▶ [Records drawn from a dataset]:

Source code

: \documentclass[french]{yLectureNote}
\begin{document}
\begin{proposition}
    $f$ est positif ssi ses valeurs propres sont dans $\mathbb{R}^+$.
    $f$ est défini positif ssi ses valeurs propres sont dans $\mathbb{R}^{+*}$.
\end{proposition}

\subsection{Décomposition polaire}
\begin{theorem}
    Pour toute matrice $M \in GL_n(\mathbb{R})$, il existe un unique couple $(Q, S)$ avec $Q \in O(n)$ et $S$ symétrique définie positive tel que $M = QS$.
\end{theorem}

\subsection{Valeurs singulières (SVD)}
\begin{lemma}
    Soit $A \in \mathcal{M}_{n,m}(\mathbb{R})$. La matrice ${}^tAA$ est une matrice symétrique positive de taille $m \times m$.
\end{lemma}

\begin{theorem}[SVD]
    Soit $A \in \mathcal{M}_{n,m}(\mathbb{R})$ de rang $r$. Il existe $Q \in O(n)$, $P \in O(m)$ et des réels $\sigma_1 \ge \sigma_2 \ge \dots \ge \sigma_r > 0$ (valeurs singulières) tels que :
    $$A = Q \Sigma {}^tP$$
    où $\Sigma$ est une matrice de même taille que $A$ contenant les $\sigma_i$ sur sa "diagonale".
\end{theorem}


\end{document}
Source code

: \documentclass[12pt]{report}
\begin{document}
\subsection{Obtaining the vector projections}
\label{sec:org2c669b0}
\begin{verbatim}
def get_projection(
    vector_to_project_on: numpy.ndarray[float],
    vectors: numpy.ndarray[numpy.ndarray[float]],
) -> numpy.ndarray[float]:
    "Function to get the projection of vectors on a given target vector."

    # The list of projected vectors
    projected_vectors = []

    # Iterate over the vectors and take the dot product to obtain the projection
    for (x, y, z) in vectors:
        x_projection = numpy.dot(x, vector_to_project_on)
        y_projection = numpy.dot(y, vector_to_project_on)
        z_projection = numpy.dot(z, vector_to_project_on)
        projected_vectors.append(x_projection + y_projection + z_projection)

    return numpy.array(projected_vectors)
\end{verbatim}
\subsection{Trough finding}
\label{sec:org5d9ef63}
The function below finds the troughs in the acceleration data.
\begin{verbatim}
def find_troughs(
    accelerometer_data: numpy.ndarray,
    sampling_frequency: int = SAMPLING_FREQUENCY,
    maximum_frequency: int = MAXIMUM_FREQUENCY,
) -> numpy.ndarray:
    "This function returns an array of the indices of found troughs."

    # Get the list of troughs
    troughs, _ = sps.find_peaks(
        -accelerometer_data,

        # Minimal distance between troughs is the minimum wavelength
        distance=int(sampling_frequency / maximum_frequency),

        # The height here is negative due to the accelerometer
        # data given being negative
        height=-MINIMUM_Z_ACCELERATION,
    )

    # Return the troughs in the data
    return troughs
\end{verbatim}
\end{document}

▶ [TASK DETAILS]: Write out an exact transcription of the line with "# Get the list of troughs" and of each line after it; stop at the end of the records.

▶ [EXERCISE RESPONSE]:
    # Get the list of troughs
    troughs, _ = sps.find_peaks(
        -accelerometer_data,

        # Minimal distance between troughs is the minimum wavelength
        distance=int(sampling_frequency / maximum_frequency),

        # The height here is negative due to the accelerometer
        # data given being negative
        height=-MINIMUM_Z_ACCELERATION,
    )

    # Return the troughs in the data
    return troughs
\end{verbatim}
\end{document}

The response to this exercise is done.